I would pick up stray dogs on the street and try to find their owners – without fear that they would maul me. I once found a soaking wet dog during a thunderstorm with tornado sirens going off that I promptly picked up and put in my mother’s brand new car with leather seats. My mother wasn’t thrilled, but we found that dog’s owner when the storm subsided.
I was a normal animal lover. I had really no idea that I could love a bird. Yet, I do and so do my kids.
Our chickens are in the awkward tween years, but just like any mother, I still think they’re pretty cute.
Outside with farm kids and chickens
Our first experience taking them outside was an adventure.
I bought a cage for the basement
as temporary housing now that they are bigger, and we took part of that outside so we could keep them safe while out there. I wanted them to have the experience of feeling fresh grass, having the dirt under their feet, the warm breeze through their feather and the sunshine on their backs.
I wanted to make sure they had this experience safely and right now that means caged.
Our free-range plans flew the coop
My original plan was to free range the chickens. However, after going through one season here – and winter at that – I can already tell that free-ranging them won’t be safe until they’re much larger and unless I can be there watch them. During the winter we saw plenty of evidence of larger, meat-eating animals like foxes and coyotes. Our property seems to have a lot of wildlife living on it (which is great!), but even now with just a touch of warmer weather we have constantly been spotting large hawks too.

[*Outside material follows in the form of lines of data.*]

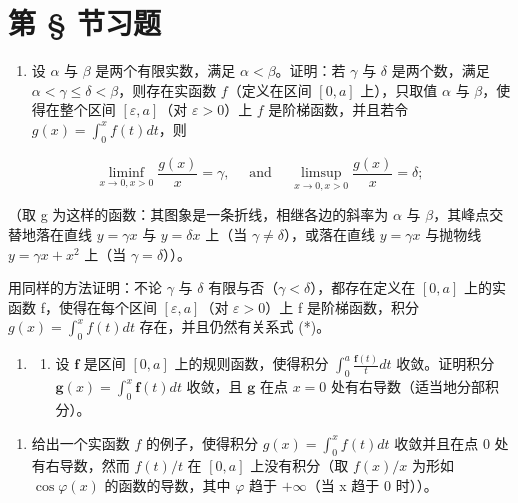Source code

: \section*{第 \S{} 节习题}
{}

\begin{enumerate}
\def\labelenumi{\arabic{enumi})}
\tightlist
\item
  设 \(\alpha\) 与 \(\beta\) 是两个有限实数，满足 \(\alpha < \beta\)。证明：若 \(\gamma\) 与 \(\delta\) 是两个数，满足 \(\alpha < \gamma \leqslant \delta < \beta\)，则存在实函数 \(f\)（定义在区间 \([0, a]\) 上），只取值 \(\alpha\) 与 \(\beta\)，使得在整个区间 \([\varepsilon, a]\)（对 \(\varepsilon > 0\)）上 \(f\) 是阶梯函数，并且若令 \(g(x) = \int_0^x f(t)dt\)，则
\end{enumerate}

\[
\liminf _ {x \to 0,   x > 0} \frac {g (x)}{x} = \gamma , \quad \text { and } \quad \limsup _ {x \to 0,   x > 0} \frac {g (x)}{x} = \delta ;\tag{*}
\]

（取 g 为这样的函数：其图象是一条折线，相继各边的斜率为 \(\alpha\) 与 \(\beta\)，其峰点交替地落在直线 \(y = \gamma x\) 与 \(y = \delta x\) 上（当 \(\gamma \neq \delta\)），或落在直线 \(y = \gamma x\) 与抛物线 \(y = \gamma x + x^{2}\) 上（当 \(\gamma = \delta\)））。

用同样的方法证明：不论 \(\gamma\) 与 \(\delta\) 有限与否（\(\gamma < \delta\)），都存在定义在 \([0, a]\) 上的实函数 f，使得在每个区间 \([\varepsilon, a]\)（对 \(\varepsilon > 0\)）上 f 是阶梯函数，积分 \(g(x) = \int_{0}^{x} f(t) dt\) 存在，并且仍然有关系式 (*)。

\begin{enumerate}
\def\labelenumi{\arabic{enumi})}
\setcounter{enumi}{1}
\tightlist
\item
  \begin{enumerate}
  \def\labelenumii{\alph{enumii})}
  \tightlist
  \item
    设 \(\mathbf{f}\) 是区间 \([0, a]\) 上的规则函数，使得积分 \(\int_0^a \frac{\mathbf{f}(t)}{t} dt\) 收敛。证明积分 \(\mathbf{g}(x) = \int_0^x \mathbf{f}(t) dt\) 收敛，且 \(\mathbf{g}\) 在点 \(x = 0\) 处有右导数（适当地分部积分）。
  \end{enumerate}
\end{enumerate}

\begin{enumerate}
\def\labelenumi{\alph{enumi})}
\setcounter{enumi}{1}
\tightlist
\item
  给出一个实函数 \(f\) 的例子，使得积分 \(g(x) = \int_0^x f(t)dt\) 收敛并且在点 0 处有右导数，然而 \(f(t) / t\) 在 \([0, a]\) 上没有积分（取 \(f(x)/x\) 为形如 \(\cos\varphi(x)\) 的函数的导数，其中 \(\varphi\) 趋于 \(+\infty\)（当 x 趋于 0 时））。
\end{enumerate}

Caged is safer for now.
How the chickens acted
Once outside the girls were a bit unsure of themselves.It was over 65 degrees so I knew they weren’t cold. I think they were just uneasy with all the newness around them. Wind, grass, mud, sun – all of it was a glorious change for them than the living basement quarters. Even though they have plenty of light down there, the rest of the outdoor elements are MIA so watching them experience it for the first time was a real joy.
They huddled together at first, chirping loudly before realizing the could dig around in the grass. We saw them fight over a piece of grass, which they thought was a worm, and laughed as they explored their little, square of the property. I can only imagine the summer they will have once we have the coop up and a proper run.
How the kids acted
The kids were unsure about how to interact with them out there. They wanted to hold them and snuggle them. I explained that our girls need to have some time to explore, peck the ground and maybe even scratch for some bugs. Besides, the girls are also getting too big to hold like they are babies and snuggle in the same way.
Dreamy farmhouse life
But once the kids realized they had to give our feathered pets some space, they sat back and enjoyed the show too. I sat back and watched them, realizing that this moment was exactly the kind of moment we wanted for them when we purchased the farmhouse.
There was something magical about it. The way the sun was shining on them, the way they were giggling and the way they seemed to just be enjoying life right at that moment.
It was one of those moments you see in a dream. Sort of hazy and happy and nostalgic in a way that you can’t exactly remember.
Coming here, I wanted them to have a childhood surrounded by nature and a childhood that included exploring nature in a big backyard, gardening to create food for the table and raising animals. I wanted to help them learn to create a more cohesive lifestyle that would support the planet.
It seems this experience with our teenage chickens is the start of all those wants. It’s a time that will be filled with moments and memories like these.
A year from now, I wonder how many other unimaginable and “ridiculous” things will have happened.